Das Erdbeben betrifft einen Teil von Chile, wo es zuletzt 1943 gebebt hat – übrigens fast genauso stark wie jetzt. Der Grund ist, dass die pazifische Erdplatte sich mit einer konstanten Geschwindigkeit von 68 Millimetern im Jahr unter Südamerika schiebt. Dabei verhaken sich diese beiden Platten immer wieder. Die Verhakungen lösen sich früher oder später, wenn die Belastung zu groß ist. Nach den ersten Daten ist das auf einer Länge von etwa 200 Kilometern passiert. Wahrscheinlich haben sich die Plattengrenzen ruckartig mehrere Meter verschoben – da können Sie sich vorstellen, wie es wackelt, und dass kein Stein auf dem anderen bleibt.

Nach den ersten Berichten scheinen sich die Schäden in der Bebenregion dennoch in Grenzen zu halten. Wie erklären Sie sich das?

Chile zählt zu den Ländern, die mit am besten auf Erdbeben vorbereitet sind. Als 1960 das bislang größte aufgezeichnete Beben mit einer Stärke von 9,5 den Süden des Landes verwüstete, hat Chile begonnen, ein sehr rigoroses System an Bauvorschriften zu entwickeln. Außerdem ist die Bevölkerung relativ gut ausgebildet, wie man sich verhält bei Erdbeben, bei Tsunamis. Das passiert zum Teil schon in den Schulen. Es gibt ausgeschilderte Tsunami-Fluchtwege und dergleichen. Damit verursachen die starken Beben, die Chile alle paar Jahre treffen, vergleichsweise wenig Schäden.

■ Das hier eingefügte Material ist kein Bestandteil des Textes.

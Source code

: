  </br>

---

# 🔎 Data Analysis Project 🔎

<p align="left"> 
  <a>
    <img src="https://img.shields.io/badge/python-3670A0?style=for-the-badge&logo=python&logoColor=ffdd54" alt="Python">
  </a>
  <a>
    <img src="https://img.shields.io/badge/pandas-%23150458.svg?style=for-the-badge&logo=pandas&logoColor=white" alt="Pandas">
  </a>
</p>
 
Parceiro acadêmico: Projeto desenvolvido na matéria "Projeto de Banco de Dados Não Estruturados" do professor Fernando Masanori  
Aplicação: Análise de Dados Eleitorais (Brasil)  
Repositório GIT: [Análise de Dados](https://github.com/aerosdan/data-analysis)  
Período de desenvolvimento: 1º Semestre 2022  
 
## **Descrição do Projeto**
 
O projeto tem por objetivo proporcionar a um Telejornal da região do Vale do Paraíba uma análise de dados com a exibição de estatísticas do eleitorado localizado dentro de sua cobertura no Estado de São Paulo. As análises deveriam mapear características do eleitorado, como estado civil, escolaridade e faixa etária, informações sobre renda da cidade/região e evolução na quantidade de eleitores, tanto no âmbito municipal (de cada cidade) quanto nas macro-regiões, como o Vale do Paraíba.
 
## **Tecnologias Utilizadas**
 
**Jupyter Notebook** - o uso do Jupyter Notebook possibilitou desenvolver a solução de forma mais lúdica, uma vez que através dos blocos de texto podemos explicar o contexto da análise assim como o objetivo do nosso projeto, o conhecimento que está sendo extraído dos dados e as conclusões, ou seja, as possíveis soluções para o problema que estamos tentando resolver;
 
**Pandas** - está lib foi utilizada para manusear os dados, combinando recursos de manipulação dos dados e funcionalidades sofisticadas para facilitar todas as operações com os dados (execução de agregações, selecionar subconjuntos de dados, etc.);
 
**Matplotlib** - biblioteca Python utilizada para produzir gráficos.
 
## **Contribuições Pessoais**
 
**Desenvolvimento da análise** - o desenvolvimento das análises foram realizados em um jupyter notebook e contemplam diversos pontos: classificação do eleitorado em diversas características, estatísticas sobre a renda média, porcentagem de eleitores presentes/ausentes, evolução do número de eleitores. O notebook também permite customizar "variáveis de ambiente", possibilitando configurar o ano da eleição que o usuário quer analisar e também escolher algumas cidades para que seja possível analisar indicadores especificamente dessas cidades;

Wann ist die Tsunami-Gefahr in der Regel wieder gebannt?

Da eine Tsunamiwelle oft aus mehreren Wellen bestehen kann, oft auch mit Pausen dazwischen, muss man bei Chile mit seiner langen Küste mit einem Tag rechnen, bis das vorbei ist. Generell hat das ganz neu errichtete Tsunami-Frühwarnsystem sehr gut funktioniert: Unsere chilenischen Partner haben die gesamte Küste buchstäblich vermint – mit Messstationen alle 50 Kilometer. Das hat sie in den Stand versetzt, bei dem Beben relativ früh und belastbar eine Warnung herauszugeben.

Das Interview führte Gisela Gross

ZUR PERSON: Onno Oncken forscht am Geoforschungszentrum in Potsdam (GFZ) über Erdplattengrenzen. Er war zudem am Aufbau des Tsunami- Frühwarnsystems in Chile beteiligt.